TASK TO COMPLETE
All of the entries below are to be copied without any alteration.

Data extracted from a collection
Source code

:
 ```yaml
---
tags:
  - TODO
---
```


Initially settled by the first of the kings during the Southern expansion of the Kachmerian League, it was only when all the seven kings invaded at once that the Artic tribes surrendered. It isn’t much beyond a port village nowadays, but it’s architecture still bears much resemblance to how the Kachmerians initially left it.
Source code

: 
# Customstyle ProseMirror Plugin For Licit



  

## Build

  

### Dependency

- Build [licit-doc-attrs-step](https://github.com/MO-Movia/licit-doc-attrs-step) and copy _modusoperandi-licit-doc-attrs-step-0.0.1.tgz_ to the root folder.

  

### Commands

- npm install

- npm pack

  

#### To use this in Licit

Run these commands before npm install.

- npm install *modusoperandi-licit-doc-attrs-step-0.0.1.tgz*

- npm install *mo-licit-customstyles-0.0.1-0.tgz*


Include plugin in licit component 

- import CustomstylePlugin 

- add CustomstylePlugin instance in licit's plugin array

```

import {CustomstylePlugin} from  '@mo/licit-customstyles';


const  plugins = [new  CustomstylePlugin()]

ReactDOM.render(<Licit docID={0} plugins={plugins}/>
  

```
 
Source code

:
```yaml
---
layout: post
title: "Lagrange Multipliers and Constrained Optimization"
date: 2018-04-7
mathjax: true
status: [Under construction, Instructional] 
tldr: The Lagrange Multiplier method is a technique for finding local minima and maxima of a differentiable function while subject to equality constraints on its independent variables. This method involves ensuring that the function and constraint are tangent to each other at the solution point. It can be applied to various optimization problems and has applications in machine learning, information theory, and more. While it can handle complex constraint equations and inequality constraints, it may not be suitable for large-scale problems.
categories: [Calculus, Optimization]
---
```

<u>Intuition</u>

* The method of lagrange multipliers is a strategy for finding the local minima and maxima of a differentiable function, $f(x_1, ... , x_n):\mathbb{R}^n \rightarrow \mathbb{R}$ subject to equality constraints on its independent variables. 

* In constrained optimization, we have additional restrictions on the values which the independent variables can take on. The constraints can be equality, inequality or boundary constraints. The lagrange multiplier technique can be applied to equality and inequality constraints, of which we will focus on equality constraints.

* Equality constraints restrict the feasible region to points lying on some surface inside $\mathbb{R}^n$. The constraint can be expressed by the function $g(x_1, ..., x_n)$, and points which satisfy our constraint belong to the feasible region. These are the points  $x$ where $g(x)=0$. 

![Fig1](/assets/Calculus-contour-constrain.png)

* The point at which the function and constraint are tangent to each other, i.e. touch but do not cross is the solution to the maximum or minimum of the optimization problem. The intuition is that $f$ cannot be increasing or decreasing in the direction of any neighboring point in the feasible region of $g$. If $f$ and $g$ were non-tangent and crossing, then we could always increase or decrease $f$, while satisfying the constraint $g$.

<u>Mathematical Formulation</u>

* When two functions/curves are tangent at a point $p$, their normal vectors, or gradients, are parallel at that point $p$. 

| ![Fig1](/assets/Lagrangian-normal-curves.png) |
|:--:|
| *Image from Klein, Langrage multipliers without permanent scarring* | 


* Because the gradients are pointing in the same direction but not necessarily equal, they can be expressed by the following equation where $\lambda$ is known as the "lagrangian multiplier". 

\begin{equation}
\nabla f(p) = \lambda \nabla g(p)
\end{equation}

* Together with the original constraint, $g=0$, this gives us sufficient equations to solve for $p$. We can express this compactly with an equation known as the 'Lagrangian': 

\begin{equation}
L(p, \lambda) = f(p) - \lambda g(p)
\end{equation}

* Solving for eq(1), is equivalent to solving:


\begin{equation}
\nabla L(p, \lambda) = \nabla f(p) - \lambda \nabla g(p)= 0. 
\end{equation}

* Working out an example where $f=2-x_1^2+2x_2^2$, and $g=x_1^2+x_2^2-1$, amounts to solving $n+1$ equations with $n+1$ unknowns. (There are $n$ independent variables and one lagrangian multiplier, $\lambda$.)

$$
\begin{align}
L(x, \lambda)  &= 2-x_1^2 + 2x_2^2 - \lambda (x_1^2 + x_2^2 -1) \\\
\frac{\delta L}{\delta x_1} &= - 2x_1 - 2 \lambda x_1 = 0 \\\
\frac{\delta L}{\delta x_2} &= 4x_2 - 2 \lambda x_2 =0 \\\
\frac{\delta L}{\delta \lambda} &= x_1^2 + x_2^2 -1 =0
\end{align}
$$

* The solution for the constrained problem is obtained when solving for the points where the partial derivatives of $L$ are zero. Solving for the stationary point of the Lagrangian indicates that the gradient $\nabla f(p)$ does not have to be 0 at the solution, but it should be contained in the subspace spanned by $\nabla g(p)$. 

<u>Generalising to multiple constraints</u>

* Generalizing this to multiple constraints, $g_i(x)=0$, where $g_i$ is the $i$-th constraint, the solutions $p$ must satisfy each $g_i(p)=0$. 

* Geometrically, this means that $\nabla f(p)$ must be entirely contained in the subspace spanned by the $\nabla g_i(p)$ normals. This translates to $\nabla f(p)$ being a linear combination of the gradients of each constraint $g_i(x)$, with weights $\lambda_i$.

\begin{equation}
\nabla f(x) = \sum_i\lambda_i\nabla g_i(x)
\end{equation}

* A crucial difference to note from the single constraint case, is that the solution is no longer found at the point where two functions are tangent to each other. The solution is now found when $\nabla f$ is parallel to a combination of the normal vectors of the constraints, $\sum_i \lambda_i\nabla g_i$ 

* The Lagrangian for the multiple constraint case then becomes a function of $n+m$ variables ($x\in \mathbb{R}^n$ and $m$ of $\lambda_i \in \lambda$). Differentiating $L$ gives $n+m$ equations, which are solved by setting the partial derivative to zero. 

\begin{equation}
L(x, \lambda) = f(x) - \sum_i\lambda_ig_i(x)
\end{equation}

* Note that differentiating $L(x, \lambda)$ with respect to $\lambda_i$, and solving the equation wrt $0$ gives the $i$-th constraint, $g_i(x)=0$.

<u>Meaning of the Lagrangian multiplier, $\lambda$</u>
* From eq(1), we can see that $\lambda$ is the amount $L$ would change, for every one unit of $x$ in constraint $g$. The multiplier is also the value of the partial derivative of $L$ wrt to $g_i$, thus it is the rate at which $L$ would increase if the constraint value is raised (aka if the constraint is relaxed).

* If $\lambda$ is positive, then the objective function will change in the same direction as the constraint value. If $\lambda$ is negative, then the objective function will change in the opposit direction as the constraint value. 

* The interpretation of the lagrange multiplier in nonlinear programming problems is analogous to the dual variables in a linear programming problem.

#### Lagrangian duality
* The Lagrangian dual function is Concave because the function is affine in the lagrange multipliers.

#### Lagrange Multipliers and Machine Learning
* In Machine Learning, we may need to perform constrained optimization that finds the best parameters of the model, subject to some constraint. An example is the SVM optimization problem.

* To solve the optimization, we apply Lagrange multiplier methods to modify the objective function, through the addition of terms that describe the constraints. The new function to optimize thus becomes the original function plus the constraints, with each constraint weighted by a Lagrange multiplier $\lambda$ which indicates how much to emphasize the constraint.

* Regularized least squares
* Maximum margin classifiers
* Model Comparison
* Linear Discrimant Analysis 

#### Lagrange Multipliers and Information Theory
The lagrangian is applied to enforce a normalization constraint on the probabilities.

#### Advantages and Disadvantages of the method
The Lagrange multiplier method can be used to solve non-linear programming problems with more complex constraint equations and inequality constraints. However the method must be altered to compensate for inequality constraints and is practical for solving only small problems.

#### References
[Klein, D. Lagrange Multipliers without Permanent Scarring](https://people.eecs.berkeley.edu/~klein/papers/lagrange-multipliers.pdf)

COMPLETED TASK
Source code

:
 ```yaml
---
tags:
  - TODO
---
```


Initially settled by the first of the kings during the Southern expansion of the Kachmerian League, it was only when all the seven kings invaded at once that the Artic tribes surrendered. It isn’t much beyond a port village nowadays, but it’s architecture still bears much resemblance to how the Kachmerians initially left it.
Source code

: 
# Customstyle ProseMirror Plugin For Licit



  

## Build

  

### Dependency

- Build [licit-doc-attrs-step](https://github.com/MO-Movia/licit-doc-attrs-step) and copy _modusoperandi-licit-doc-attrs-step-0.0.1.tgz_ to the root folder.

  

### Commands

- npm install

- npm pack

  

#### To use this in Licit

Run these commands before npm install.

- npm install *modusoperandi-licit-doc-attrs-step-0.0.1.tgz*

- npm install *mo-licit-customstyles-0.0.1-0.tgz*


Include plugin in licit component 

- import CustomstylePlugin 

- add CustomstylePlugin instance in licit's plugin array

```

import {CustomstylePlugin} from  '@mo/licit-customstyles';


const  plugins = [new  CustomstylePlugin()]

ReactDOM.render(<Licit docID={0} plugins={plugins}/>
  

```
 
Source code

:
```yaml
---
layout: post
title: "Lagrange Multipliers and Constrained Optimization"
date: 2018-04-7
mathjax: true
status: [Under construction, Instructional] 
tldr: The Lagrange Multiplier method is a technique for finding local minima and maxima of a differentiable function while subject to equality constraints on its independent variables. This method involves ensuring that the function and constraint are tangent to each other at the solution point. It can be applied to various optimization problems and has applications in machine learning, information theory, and more. While it can handle complex constraint equations and inequality constraints, it may not be suitable for large-scale problems.
categories: [Calculus, Optimization]
---
```

<u>Intuition</u>

* The method of lagrange multipliers is a strategy for finding the local minima and maxima of a differentiable function, $f(x_1, ... , x_n):\mathbb{R}^n \rightarrow \mathbb{R}$ subject to equality constraints on its independent variables. 

* In constrained optimization, we have additional restrictions on the values which the independent variables can take on. The constraints can be equality, inequality or boundary constraints. The lagrange multiplier technique can be applied to equality and inequality constraints, of which we will focus on equality constraints.

* Equality constraints restrict the feasible region to points lying on some surface inside $\mathbb{R}^n$. The constraint can be expressed by the function $g(x_1, ..., x_n)$, and points which satisfy our constraint belong to the feasible region. These are the points  $x$ where $g(x)=0$. 

![Fig1](/assets/Calculus-contour-constrain.png)

* The point at which the function and constraint are tangent to each other, i.e. touch but do not cross is the solution to the maximum or minimum of the optimization problem. The intuition is that $f$ cannot be increasing or decreasing in the direction of any neighboring point in the feasible region of $g$. If $f$ and $g$ were non-tangent and crossing, then we could always increase or decrease $f$, while satisfying the constraint $g$.

<u>Mathematical Formulation</u>

* When two functions/curves are tangent at a point $p$, their normal vectors, or gradients, are parallel at that point $p$. 

| ![Fig1](/assets/Lagrangian-normal-curves.png) |
|:--:|
| *Image from Klein, Langrage multipliers without permanent scarring* | 


* Because the gradients are pointing in the same direction but not necessarily equal, they can be expressed by the following equation where $\lambda$ is known as the "lagrangian multiplier". 

\begin{equation}
\nabla f(p) = \lambda \nabla g(p)
\end{equation}

* Together with the original constraint, $g=0$, this gives us sufficient equations to solve for $p$. We can express this compactly with an equation known as the 'Lagrangian': 

\begin{equation}
L(p, \lambda) = f(p) - \lambda g(p)
\end{equation}

* Solving for eq(1), is equivalent to solving:


\begin{equation}
\nabla L(p, \lambda) = \nabla f(p) - \lambda \nabla g(p)= 0. 
\end{equation}

* Working out an example where $f=2-x_1^2+2x_2^2$, and $g=x_1^2+x_2^2-1$, amounts to solving $n+1$ equations with $n+1$ unknowns. (There are $n$ independent variables and one lagrangian multiplier, $\lambda$.)

$$
\begin{align}
L(x, \lambda)  &= 2-x_1^2 + 2x_2^2 - \lambda (x_1^2 + x_2^2 -1) \\\
\frac{\delta L}{\delta x_1} &= - 2x_1 - 2 \lambda x_1 = 0 \\\
\frac{\delta L}{\delta x_2} &= 4x_2 - 2 \lambda x_2 =0 \\\
\frac{\delta L}{\delta \lambda} &= x_1^2 + x_2^2 -1 =0
\end{align}
$$

* The solution for the constrained problem is obtained when solving for the points where the partial derivatives of $L$ are zero. Solving for the stationary point of the Lagrangian indicates that the gradient $\nabla f(p)$ does not have to be 0 at the solution, but it should be contained in the subspace spanned by $\nabla g(p)$. 

<u>Generalising to multiple constraints</u>

* Generalizing this to multiple constraints, $g_i(x)=0$, where $g_i$ is the $i$-th constraint, the solutions $p$ must satisfy each $g_i(p)=0$. 

* Geometrically, this means that $\nabla f(p)$ must be entirely contained in the subspace spanned by the $\nabla g_i(p)$ normals. This translates to $\nabla f(p)$ being a linear combination of the gradients of each constraint $g_i(x)$, with weights $\lambda_i$.

\begin{equation}
\nabla f(x) = \sum_i\lambda_i\nabla g_i(x)
\end{equation}

* A crucial difference to note from the single constraint case, is that the solution is no longer found at the point where two functions are tangent to each other. The solution is now found when $\nabla f$ is parallel to a combination of the normal vectors of the constraints, $\sum_i \lambda_i\nabla g_i$ 

* The Lagrangian for the multiple constraint case then becomes a function of $n+m$ variables ($x\in \mathbb{R}^n$ and $m$ of $\lambda_i \in \lambda$). Differentiating $L$ gives $n+m$ equations, which are solved by setting the partial derivative to zero. 

\begin{equation}
L(x, \lambda) = f(x) - \sum_i\lambda_ig_i(x)
\end{equation}

* Note that differentiating $L(x, \lambda)$ with respect to $\lambda_i$, and solving the equation wrt $0$ gives the $i$-th constraint, $g_i(x)=0$.

<u>Meaning of the Lagrangian multiplier, $\lambda$</u>
* From eq(1), we can see that $\lambda$ is the amount $L$ would change, for every one unit of $x$ in constraint $g$. The multiplier is also the value of the partial derivative of $L$ wrt to $g_i$, thus it is the rate at which $L$ would increase if the constraint value is raised (aka if the constraint is relaxed).

* If $\lambda$ is positive, then the objective function will change in the same direction as the constraint value. If $\lambda$ is negative, then the objective function will change in the opposit direction as the constraint value. 

* The interpretation of the lagrange multiplier in nonlinear programming problems is analogous to the dual variables in a linear programming problem.

#### Lagrangian duality
* The Lagrangian dual function is Concave because the function is affine in the lagrange multipliers.

#### Lagrange Multipliers and Machine Learning
* In Machine Learning, we may need to perform constrained optimization that finds the best parameters of the model, subject to some constraint. An example is the SVM optimization problem.

* To solve the optimization, we apply Lagrange multiplier methods to modify the objective function, through the addition of terms that describe the constraints. The new function to optimize thus becomes the original function plus the constraints, with each constraint weighted by a Lagrange multiplier $\lambda$ which indicates how much to emphasize the constraint.

* Regularized least squares
* Maximum margin classifiers
* Model Comparison
* Linear Discrimant Analysis 

#### Lagrange Multipliers and Information Theory
The lagrangian is applied to enforce a normalization constraint on the probabilities.

#### Advantages and Disadvantages of the method
The Lagrange multiplier method can be used to solve non-linear programming problems with more complex constraint equations and inequality constraints. However the method must be altered to compensate for inequality constraints and is practical for solving only small problems.

#### References
[Klein, D. Lagrange Multipliers without Permanent Scarring](https://people.eecs.berkeley.edu/~klein/papers/lagrange-multipliers.pdf)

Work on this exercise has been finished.